26 March 2010
The International Maritime Organization (IMO) today officially accepted the proposal to designate waters off the North American coasts as an Emission Control Area (ECA). Large ships that operate in ECAs must use cleaner fuel and cleaner engine technology, leading to major air quality and public health benefits in the coastal areas. The ECA, proposed in March 2009, was adopted by the IMO in the fastest possible timetable.
The ECA, jointly proposed by the United States and Canada, extends up to 200 nautical miles along most of the US and Canadian coasts. France joined as a co-proposer on behalf of its island territories of Saint-Pierre and Miquelon, which form an archipelago off the coast of Newfoundland. This is the first ECA adopted under the 2008 amendments to IMO MARPOL Annex VI treaty that strengthened and expanded both the ECA emission standards and the approval criteria.

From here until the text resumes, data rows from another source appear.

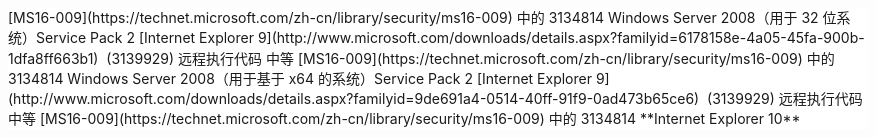 </td>
<td style="border:1px solid black;">
[MS16-009](https://technet.microsoft.com/zh-cn/library/security/ms16-009) 中的 3134814

</td>
</tr>
<tr>
<td style="border:1px solid black;">
Windows Server 2008（用于 32 位系统）Service Pack 2

</td>
<td style="border:1px solid black;">
[Internet Explorer 9](http://www.microsoft.com/downloads/details.aspx?familyid=6178158e-4a05-45fa-900b-1dfa8ff663b1)   
(3139929)

</td>
<td style="border:1px solid black;">
远程执行代码

</td>
<td style="border:1px solid black;">
中等

</td>
<td style="border:1px solid black;">
[MS16-009](https://technet.microsoft.com/zh-cn/library/security/ms16-009) 中的 3134814

</td>
</tr>
<tr>
<td style="border:1px solid black;">
Windows Server 2008（用于基于 x64 的系统）Service Pack 2

</td>
<td style="border:1px solid black;">
[Internet Explorer 9](http://www.microsoft.com/downloads/details.aspx?familyid=9de691a4-0514-40ff-91f9-0ad473b65ce6)   
(3139929)

</td>
<td style="border:1px solid black;">
远程执行代码

</td>
<td style="border:1px solid black;">
中等

</td>
<td style="border:1px solid black;">
[MS16-009](https://technet.microsoft.com/zh-cn/library/security/ms16-009) 中的 3134814

</td>
</tr>
<tr>
<td style="border:1px solid black;" colspan="6">
**Internet Explorer 10**
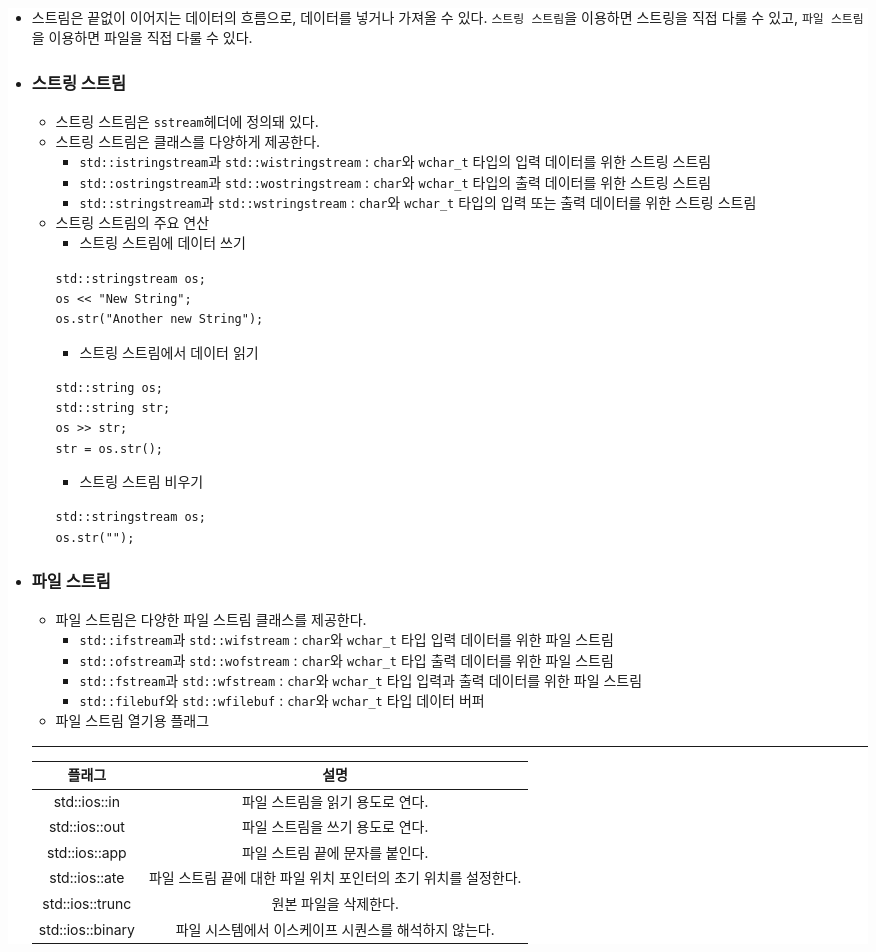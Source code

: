 - 스트림은 끝없이 이어지는 데이터의 흐름으로, 데이터를 넣거나 가져올 수 있다. `스트링 스트림`을 이용하면 스트링을 직접 다룰 수 있고, `파일 스트림`을 이용하면 파일을 직접 다룰 수 있다.

- ### 스트링 스트림

  - 스트링 스트림은 `sstream`헤더에 정의돼 있다.
  - 스트링 스트림은 클래스를 다양하게 제공한다.
    - `std::istringstream`과 `std::wistringstream` : `char`와 `wchar_t` 타입의 입력 데이터를 위한 스트링 스트림
    - `std::ostringstream`과 `std::wostringstream` : `char`와 `wchar_t` 타입의 출력 데이터를 위한 스트링 스트림
    - `std::stringstream`과 `std::wstringstream` : `char`와 `wchar_t` 타입의 입력 또는 출력 데이터를 위한 스트링 스트림
  - 스트링 스트림의 주요 연산
    - 스트링 스트림에 데이터 쓰기
    ```
    std::stringstream os;
    os << "New String";
    os.str("Another new String");
    ```
    - 스트링 스트림에서 데이터 읽기
    ```
    std::string os;
    std::string str;
    os >> str;
    str = os.str();
    ```
    - 스트링 스트림 비우기
    ```
    std::stringstream os;
    os.str("");
    ```

- ### 파일 스트림

  - 파일 스트림은 다양한 파일 스트림 클래스를 제공한다.
    - `std::ifstream`과 `std::wifstream` : `char`와 `wchar_t` 타입 입력 데이터를 위한 파일 스트림
    - `std::ofstream`과 `std::wofstream` : `char`와 `wchar_t` 타입 출력 데이터를 위한 파일 스트림
    - `std::fstream`과 `std::wfstream` : `char`와 `wchar_t` 타입 입력과 출력 데이터를 위한 파일 스트림
    - `std::filebuf`와 `std::wfilebuf` : `char`와 `wchar_t` 타입 데이터 버퍼
  - 파일 스트림 열기용 플래그

  ***

  |      플래그      |                              설명                              |
  | :--------------: | :------------------------------------------------------------: |
  |   std::ios::in   |                파일 스트림을 읽기 용도로 연다.                 |
  |  std::ios::out   |                파일 스트림을 쓰기 용도로 연다.                 |
  |  std::ios::app   |                파일 스트림 끝에 문자를 붙인다.                 |
  |  std::ios::ate   | 파일 스트림 끝에 대한 파일 위치 포인터의 초기 위치를 설정한다. |
  | std::ios::trunc  |                     원본 파일을 삭제한다.                      |
  | std::ios::binary |      파일 시스템에서 이스케이프 시퀀스를 해석하지 않는다.      |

Enforcing the ECA standards will reduce sulfur content in fuel to 1% effective August 2010, and to 0.1% from 2015. Also, Tier III NOx emission standards, requiring advanced emission controls such as SCR systems, will have to be met in the ECA from 2016. The US Environmental Protection Agency (EPA) harmonized its fuel and emission requirements for marine Category 3 engines with the IMO ECA regulations.